Every line of the material that mentions the word "with" should be copied out.

== Segment start ==

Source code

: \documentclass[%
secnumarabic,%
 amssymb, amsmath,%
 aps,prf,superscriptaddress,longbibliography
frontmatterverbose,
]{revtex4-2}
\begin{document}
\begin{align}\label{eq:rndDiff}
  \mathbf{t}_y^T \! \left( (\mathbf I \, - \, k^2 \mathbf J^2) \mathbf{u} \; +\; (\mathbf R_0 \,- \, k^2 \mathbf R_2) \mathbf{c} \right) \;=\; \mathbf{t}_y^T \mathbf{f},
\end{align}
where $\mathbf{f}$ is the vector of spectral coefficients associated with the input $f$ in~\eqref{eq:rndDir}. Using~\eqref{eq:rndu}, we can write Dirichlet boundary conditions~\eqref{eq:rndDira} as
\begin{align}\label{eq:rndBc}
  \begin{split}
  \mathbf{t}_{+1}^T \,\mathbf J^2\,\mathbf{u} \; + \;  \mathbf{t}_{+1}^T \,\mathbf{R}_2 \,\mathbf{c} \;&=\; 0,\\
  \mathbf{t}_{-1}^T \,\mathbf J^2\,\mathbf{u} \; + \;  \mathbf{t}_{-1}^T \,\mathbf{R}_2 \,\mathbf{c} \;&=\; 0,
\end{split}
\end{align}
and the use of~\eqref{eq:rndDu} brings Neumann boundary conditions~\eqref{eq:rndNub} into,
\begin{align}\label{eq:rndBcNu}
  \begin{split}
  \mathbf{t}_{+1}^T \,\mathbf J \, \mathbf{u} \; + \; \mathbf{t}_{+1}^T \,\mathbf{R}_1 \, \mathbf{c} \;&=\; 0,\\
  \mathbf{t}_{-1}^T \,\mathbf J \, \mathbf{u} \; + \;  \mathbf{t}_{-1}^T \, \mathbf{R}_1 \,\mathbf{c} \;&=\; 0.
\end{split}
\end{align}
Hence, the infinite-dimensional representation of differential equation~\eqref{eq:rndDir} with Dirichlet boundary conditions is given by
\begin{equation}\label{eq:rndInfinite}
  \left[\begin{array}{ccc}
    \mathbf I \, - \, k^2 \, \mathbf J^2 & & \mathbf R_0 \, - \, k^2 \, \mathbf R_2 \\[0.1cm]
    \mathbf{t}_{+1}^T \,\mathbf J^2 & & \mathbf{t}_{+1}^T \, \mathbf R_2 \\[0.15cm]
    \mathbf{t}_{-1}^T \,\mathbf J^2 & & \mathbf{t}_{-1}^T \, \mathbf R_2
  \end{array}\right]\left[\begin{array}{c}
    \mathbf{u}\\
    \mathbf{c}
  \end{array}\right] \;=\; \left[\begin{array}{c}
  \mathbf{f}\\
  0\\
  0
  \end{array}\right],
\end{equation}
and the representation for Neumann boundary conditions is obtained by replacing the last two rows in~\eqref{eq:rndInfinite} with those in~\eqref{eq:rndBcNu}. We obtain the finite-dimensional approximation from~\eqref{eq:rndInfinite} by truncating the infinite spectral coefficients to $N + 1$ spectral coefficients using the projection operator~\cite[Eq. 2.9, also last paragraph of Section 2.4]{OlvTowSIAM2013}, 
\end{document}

== Segment end ==

◆ **Exercise solution**
where $\mathbf{f}$ is the vector of spectral coefficients associated with the input $f$ in~\eqref{eq:rndDir}. Using~\eqref{eq:rndu}, we can write Dirichlet boundary conditions~\eqref{eq:rndDira} as
Hence, the infinite-dimensional representation of differential equation~\eqref{eq:rndDir} with Dirichlet boundary conditions is given by
and the representation for Neumann boundary conditions is obtained by replacing the last two rows in~\eqref{eq:rndInfinite} with those in~\eqref{eq:rndBcNu}. We obtain the finite-dimensional approximation from~\eqref{eq:rndInfinite} by truncating the infinite spectral coefficients to $N + 1$ spectral coefficients using the projection operator~\cite[Eq. 2.9, also last paragraph of Section 2.4]{OlvTowSIAM2013}, 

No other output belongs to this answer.